DATA IN THIS EXERCISE START

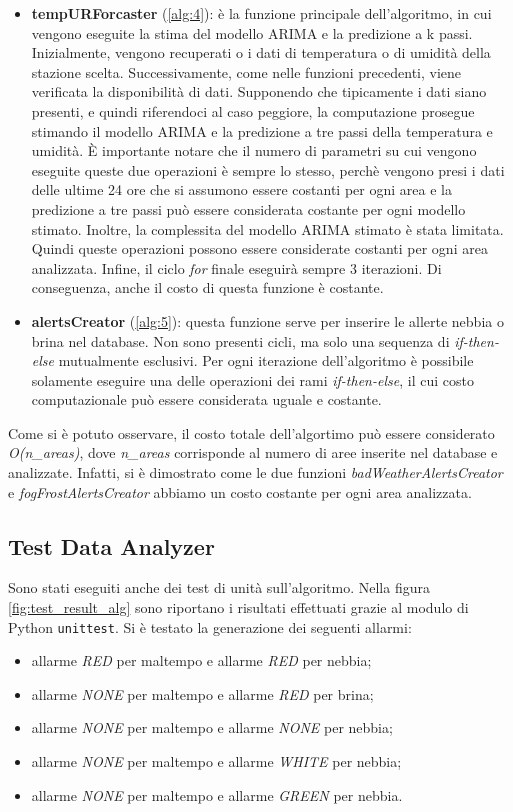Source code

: \begin{itemize}
	\item \textbf{tempURForcaster} (\Alg\ref{alg:4}): è la funzione principale dell'algoritmo, in cui vengono eseguite la stima del modello ARIMA e la predizione a k passi. Inizialmente, vengono recuperati o i dati di temperatura o di umidità della stazione scelta. Successivamente, come nelle funzioni precedenti, viene verificata la disponibilità di dati. Supponendo che tipicamente i dati siano presenti, e quindi riferendoci al caso peggiore, la computazione prosegue stimando il modello ARIMA e la predizione a tre passi della temperatura e umidità. \`E importante notare che il numero di parametri su cui vengono eseguite queste due operazioni è sempre lo stesso, perchè vengono presi i dati delle ultime 24 ore che si assumono essere costanti per ogni area e la predizione a tre passi può essere considerata costante per ogni modello stimato. Inoltre, la complessita del modello ARIMA stimato è stata limitata. Quindi queste operazioni possono essere considerate costanti per ogni area analizzata. Infine, il ciclo \textit{for} finale eseguirà sempre 3 iterazioni. Di conseguenza, anche il costo di questa funzione è costante. 

	\item \textbf{alertsCreator} (\Alg\ref{alg:5}): questa funzione serve per inserire le allerte nebbia o brina nel database. Non sono presenti cicli, ma solo una sequenza di \textit{if-then-else} mutualmente esclusivi. Per ogni iterazione dell'algoritmo è possibile solamente eseguire una delle operazioni dei rami \textit{if-then-else}, il cui costo computazionale può essere considerata uguale e costante.
\end{itemize}

Come si è potuto osservare, il costo totale dell'algortimo può essere considerato \textit{O(n\_areas)}, dove \textit{n\_areas} corrisponde al numero di aree inserite nel database e analizzate. Infatti, si è dimostrato come le due funzioni \textit{badWeatherAlertsCreator} e \textit{fogFrostAlertsCreator} abbiamo un costo costante per ogni area analizzata.

\clearpage

\subsection{Test Data Analyzer}
Sono stati eseguiti anche dei test di unità sull'algoritmo. Nella figura \ref{fig:test_result_alg} sono riportano i risultati effettuati grazie al modulo di Python \texttt{unittest}. Si è testato la generazione dei seguenti allarmi:
\begin{itemize}
	\item allarme \textit{RED} per maltempo e allarme \textit{RED} per nebbia;
	\item allarme \textit{NONE} per maltempo e allarme \textit{RED} per brina;
	\item allarme \textit{NONE} per maltempo e allarme \textit{NONE} per nebbia;
	\item allarme \textit{NONE} per maltempo e allarme \textit{WHITE} per nebbia;
	\item allarme \textit{NONE} per maltempo e allarme \textit{GREEN} per nebbia.
\end{itemize}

DATA IN THIS EXERCISE END

▶ WHAT YOU HAVE TO DO
I'd like the records above given again exactly, please, without the pictures.

▶ SOLUTION TO THIS TASK
Source code

: \begin{itemize}
	\item \textbf{tempURForcaster} (\Alg\ref{alg:4}): è la funzione principale dell'algoritmo, in cui vengono eseguite la stima del modello ARIMA e la predizione a k passi. Inizialmente, vengono recuperati o i dati di temperatura o di umidità della stazione scelta. Successivamente, come nelle funzioni precedenti, viene verificata la disponibilità di dati. Supponendo che tipicamente i dati siano presenti, e quindi riferendoci al caso peggiore, la computazione prosegue stimando il modello ARIMA e la predizione a tre passi della temperatura e umidità. \`E importante notare che il numero di parametri su cui vengono eseguite queste due operazioni è sempre lo stesso, perchè vengono presi i dati delle ultime 24 ore che si assumono essere costanti per ogni area e la predizione a tre passi può essere considerata costante per ogni modello stimato. Inoltre, la complessita del modello ARIMA stimato è stata limitata. Quindi queste operazioni possono essere considerate costanti per ogni area analizzata. Infine, il ciclo \textit{for} finale eseguirà sempre 3 iterazioni. Di conseguenza, anche il costo di questa funzione è costante. 

	\item \textbf{alertsCreator} (\Alg\ref{alg:5}): questa funzione serve per inserire le allerte nebbia o brina nel database. Non sono presenti cicli, ma solo una sequenza di \textit{if-then-else} mutualmente esclusivi. Per ogni iterazione dell'algoritmo è possibile solamente eseguire una delle operazioni dei rami \textit{if-then-else}, il cui costo computazionale può essere considerata uguale e costante.
\end{itemize}

Come si è potuto osservare, il costo totale dell'algortimo può essere considerato \textit{O(n\_areas)}, dove \textit{n\_areas} corrisponde al numero di aree inserite nel database e analizzate. Infatti, si è dimostrato come le due funzioni \textit{badWeatherAlertsCreator} e \textit{fogFrostAlertsCreator} abbiamo un costo costante per ogni area analizzata.

\clearpage

\subsection{Test Data Analyzer}
Sono stati eseguiti anche dei test di unità sull'algoritmo. Nella figura \ref{fig:test_result_alg} sono riportano i risultati effettuati grazie al modulo di Python \texttt{unittest}. Si è testato la generazione dei seguenti allarmi:
\begin{itemize}
	\item allarme \textit{RED} per maltempo e allarme \textit{RED} per nebbia;
	\item allarme \textit{NONE} per maltempo e allarme \textit{RED} per brina;
	\item allarme \textit{NONE} per maltempo e allarme \textit{NONE} per nebbia;
	\item allarme \textit{NONE} per maltempo e allarme \textit{WHITE} per nebbia;
	\item allarme \textit{NONE} per maltempo e allarme \textit{GREEN} per nebbia.
\end{itemize}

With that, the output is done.